'Virtual reality in education will help create the workforce of the future'Teachers feel grades will go up by delivering new experiences, such as climbing Everest via virtual reality
Lenovo has today released new data that shows almost all teachers (94%) in the UK think that virtual reality (VR) would benefit the classroom, with nearly half (42%) estimating it will be commonplace in the next five years.
The research, in partnership with TV personality Helen Skelton, revealed that teachers also propose that technologies such as VR will be crucial in creating the workforce of tomorrow, with 84% predicting future jobs will be heavily influenced by tech.
“Having met and worked with children all over the country over the past few years, it’s become increasingly clear that we need to be more creative when offering visual learning,” said Helen Skelton, TV presenter and former Blue Peter host. “Children are so engrossed in technology these days it is vital this translates to the classroom as well. As this research demonstrates, VR is the perfect enabler for students, no matter their background or abilities, to experience the unexpected and thrive within our education system.”
VR is generally a new addition to classroom learning and its consumer uses are still being explored, but the overwhelming use case to bring it to schools was clear throughout the study. Although only a quarter (23%) of teachers have used VR in the classroom thus far, almost all of these (97%) found that it made for more engaged students.
Of all teachers surveyed, over a third admitted that they have struggled to make things in the world real and relatable when their students have not experienced them previously, and 42% said they often don’t have the time to do so.
However, two-thirds believed these problems can be solved in the future through VR, with the ability to bring things to life called out as the biggest benefit of the technology.
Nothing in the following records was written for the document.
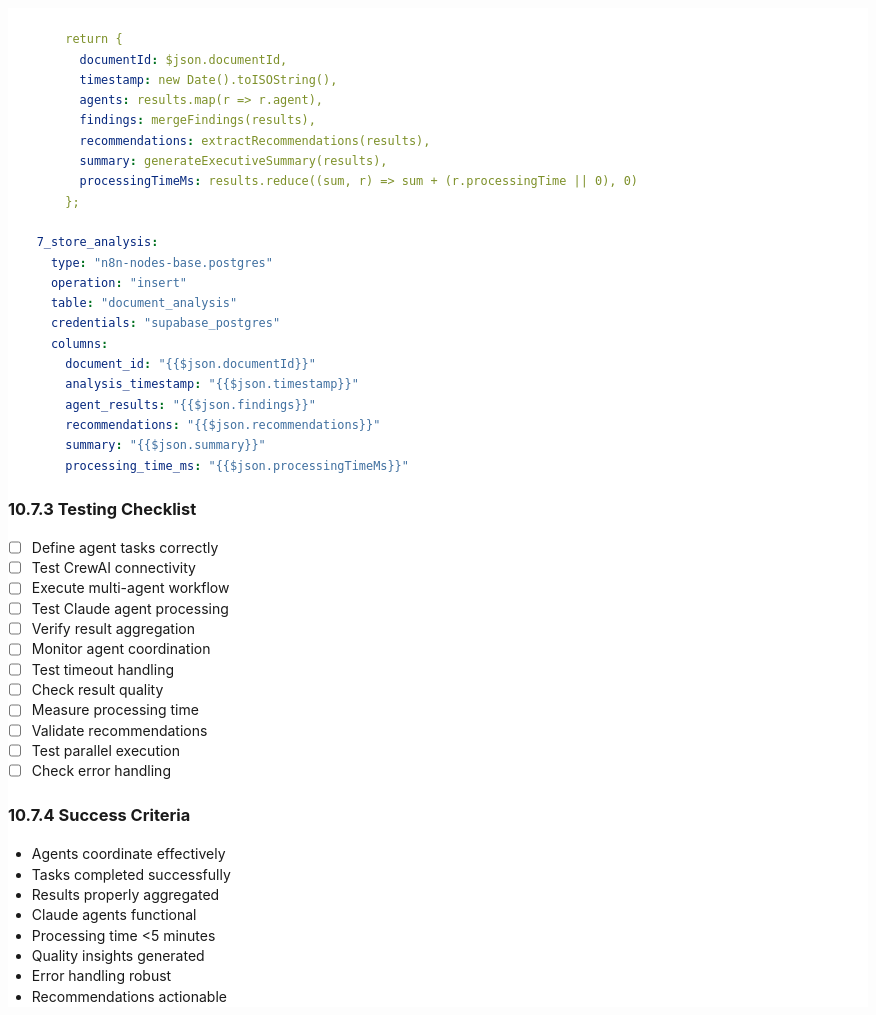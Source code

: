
 ```yaml
        
        return {
          documentId: $json.documentId,
          timestamp: new Date().toISOString(),
          agents: results.map(r => r.agent),
          findings: mergeFindings(results),
          recommendations: extractRecommendations(results),
          summary: generateExecutiveSummary(results),
          processingTimeMs: results.reduce((sum, r) => sum + (r.processingTime || 0), 0)
        };
    
    7_store_analysis:
      type: "n8n-nodes-base.postgres"
      operation: "insert"
      table: "document_analysis"
      credentials: "supabase_postgres"
      columns:
        document_id: "{{$json.documentId}}"
        analysis_timestamp: "{{$json.timestamp}}"
        agent_results: "{{$json.findings}}"
        recommendations: "{{$json.recommendations}}"
        summary: "{{$json.summary}}"
        processing_time_ms: "{{$json.processingTimeMs}}"
```

### 10.7.3 Testing Checklist

- [ ] Define agent tasks correctly
- [ ] Test CrewAI connectivity
- [ ] Execute multi-agent workflow
- [ ] Test Claude agent processing
- [ ] Verify result aggregation
- [ ] Monitor agent coordination
- [ ] Test timeout handling
- [ ] Check result quality
- [ ] Measure processing time
- [ ] Validate recommendations
- [ ] Test parallel execution
- [ ] Check error handling

### 10.7.4 Success Criteria

- Agents coordinate effectively
- Tasks completed successfully
- Results properly aggregated
- Claude agents functional
- Processing time <5 minutes
- Quality insights generated
- Error handling robust
- Recommendations actionable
Of all the wide-ranging uses of VR, teachers would most want to take students to explore new worlds – like climbing to the top of Everest, see moments in history – like the D-Day Beaches in WW2, or explore wildlife and the natural world – like watching a volcano erupt. This mirrors the subjects that teachers feel would most benefit from VR, with Sciences and Geography making up the top two.
Sophie Bradshaw, head at Croydon High Junior School GDST said that teachers are “seeing first-hand how engaged our girls are when they interact with technology. We have girls as young as five learning to code and our teachers do an amazing job at bringing their subjects to life. We’re all for continuing this journey, introducing more technology where we can, and ensuring our girls have the experiences they need to become the solution architects of the future.”
Three in four teachers stated that there will be a positive effect on the design and creativity skills of students, while over half claimed that VR can actually help build aspirations for students regarding the types of jobs they want to do.
Obstacles still remain for teachers in delivering the best experiences though, with over two thirds revealing budgets are the biggest hurdle they face, followed by lack of technology and time.
In-line with technology being one of the top three issues, 73% of teachers agree that it is also the key facilitator to move classrooms forward into the future, and 55% firmly believe that VR will see an up-turn in grades.
Rich Henderson, director, Global Education Solutions at Lenovo said that “the research highlights that tech and specifically VR offers endless possibilities when it comes to teaching, students are no longer bound by classroom walls and teachers are no longer bound by traditional lesson plans. There’s a whole new range of experiences for students to take inspiration from, with three quarters (75 per cent) believing that VR can support blended learning, and embedding into existing practices will improve the classroom. It’s time to embrace this technology and give teachers the tools they need to inspire the workforce of tomorrow.”